Un dernier mot enfin concernant le statut de « vraisemblance » des récits exposés ici. Nous n’étions bien entendu pas du tout en mesure de « vérifier » la réalité de certains propos, en effectuant par exemple des entretiens avec des proches ou des subordonnés des personnes interviewées. La seule consigne forte dans les entretiens était d’étayer chaque propos avec un maximum de détails et d’exemples concrets. Dans les entretiens qui se sont faits en plusieurs fois, les mêmes anecdotes pouvaient être racontées avec de légères variations entre l’une et l’autre. Nous avons rapidement décidé que ce n’était pas notre souci de savoir si ce qui était raconté s’était « vraiment passé », et nous avons pris ces récits pour ce qu’ils sont : des mises en mots d’expériences, mises en mots qui ont leur logique propre. Nous les avons confrontés non à une autre version des événements racontés dont nous ne pouvions pas disposer, mais à leur propre logique interne (et notamment aux rapports entre principes énoncés ou résumés de situation, et exemples cités en appui), et à nos connaissances des organisations et de l’activité de direction
et d’encadrement. Quand une personne affirme, par exemple, avoir changé de métier « complètement par hasard », on peut confronter cette affirmation au déroulé de son récit qui donne des éléments autrement plus explicatifs du « non-hasard » qui l’a fait changer de métier. Quand un DRH affirme que « le patron [= le sien] fait ce qu’il veut », on peut confronter ce propos aux analyses de l’activité des dirigeants
qui montrent qu’il n’en est rien. Mais il faut alors en même temps trouver une explication des raisons
qui font dire (et par deux fois) « j’ai fait ça par hasard » et « les patrons font ce qu’ils veulent ». C’est ce que nous avons tenté de faire ici.
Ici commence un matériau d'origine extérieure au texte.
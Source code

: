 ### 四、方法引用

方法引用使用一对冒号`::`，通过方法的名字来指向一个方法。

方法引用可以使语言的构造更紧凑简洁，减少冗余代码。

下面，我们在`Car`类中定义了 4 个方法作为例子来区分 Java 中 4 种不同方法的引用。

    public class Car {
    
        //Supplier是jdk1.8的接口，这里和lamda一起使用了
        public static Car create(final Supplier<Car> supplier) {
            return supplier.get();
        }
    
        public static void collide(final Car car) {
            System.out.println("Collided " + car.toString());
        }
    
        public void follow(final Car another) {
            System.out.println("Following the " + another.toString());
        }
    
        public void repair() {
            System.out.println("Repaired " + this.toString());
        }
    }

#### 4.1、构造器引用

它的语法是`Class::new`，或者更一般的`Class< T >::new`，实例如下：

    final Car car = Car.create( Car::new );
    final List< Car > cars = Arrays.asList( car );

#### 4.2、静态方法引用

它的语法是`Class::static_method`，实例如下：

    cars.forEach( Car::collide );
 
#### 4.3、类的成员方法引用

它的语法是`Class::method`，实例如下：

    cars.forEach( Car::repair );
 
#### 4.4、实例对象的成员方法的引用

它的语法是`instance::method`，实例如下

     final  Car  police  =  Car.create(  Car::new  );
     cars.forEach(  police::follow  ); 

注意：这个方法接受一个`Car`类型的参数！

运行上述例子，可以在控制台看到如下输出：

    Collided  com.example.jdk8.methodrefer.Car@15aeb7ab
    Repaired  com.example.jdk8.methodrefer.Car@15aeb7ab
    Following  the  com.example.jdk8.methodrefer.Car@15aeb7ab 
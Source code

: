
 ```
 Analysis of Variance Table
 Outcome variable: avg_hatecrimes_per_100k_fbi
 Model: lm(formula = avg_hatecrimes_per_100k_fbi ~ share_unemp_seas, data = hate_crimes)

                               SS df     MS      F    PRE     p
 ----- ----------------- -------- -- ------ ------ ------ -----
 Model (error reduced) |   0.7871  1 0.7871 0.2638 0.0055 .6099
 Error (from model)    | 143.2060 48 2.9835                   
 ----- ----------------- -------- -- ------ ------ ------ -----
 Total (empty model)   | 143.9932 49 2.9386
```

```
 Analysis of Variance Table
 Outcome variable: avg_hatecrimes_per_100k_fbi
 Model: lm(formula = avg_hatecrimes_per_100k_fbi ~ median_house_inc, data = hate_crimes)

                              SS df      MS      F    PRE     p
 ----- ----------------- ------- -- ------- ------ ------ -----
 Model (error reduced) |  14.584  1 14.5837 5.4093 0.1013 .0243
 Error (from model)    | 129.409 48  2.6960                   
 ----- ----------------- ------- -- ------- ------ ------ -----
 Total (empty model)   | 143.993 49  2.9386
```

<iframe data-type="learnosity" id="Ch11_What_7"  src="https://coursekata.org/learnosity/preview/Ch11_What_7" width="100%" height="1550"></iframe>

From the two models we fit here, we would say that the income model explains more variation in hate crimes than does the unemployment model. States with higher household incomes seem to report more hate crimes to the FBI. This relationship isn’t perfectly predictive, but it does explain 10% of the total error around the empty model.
Codification des chercheurs et des personnes interviewées : à des fins d’anonymisation, tous les noms et prénoms de ces dernières ont été changés et sont donc totalement fictifs. Il en va de même des noms de lieux. Pour ne pas alourdir la présentation des extraits d’entretien, le G indique Catherine Glee (gestion) et le S Frederik Mispelblom Beyer (sociologue). Quand un long extrait d’entretien avec la même personne est entrecoupé de commentaires, on indique le nom de l’interviewé au début, on signale la suite de ses prises de parole par un I (interviewé). Les passages des entretiens mis en italiques sont ceux qui nous ont semblé remarquables pour les propos de cet ouvrage, et ils donnent généralement (mais pas toujours) lieu à des commentaires de notre part.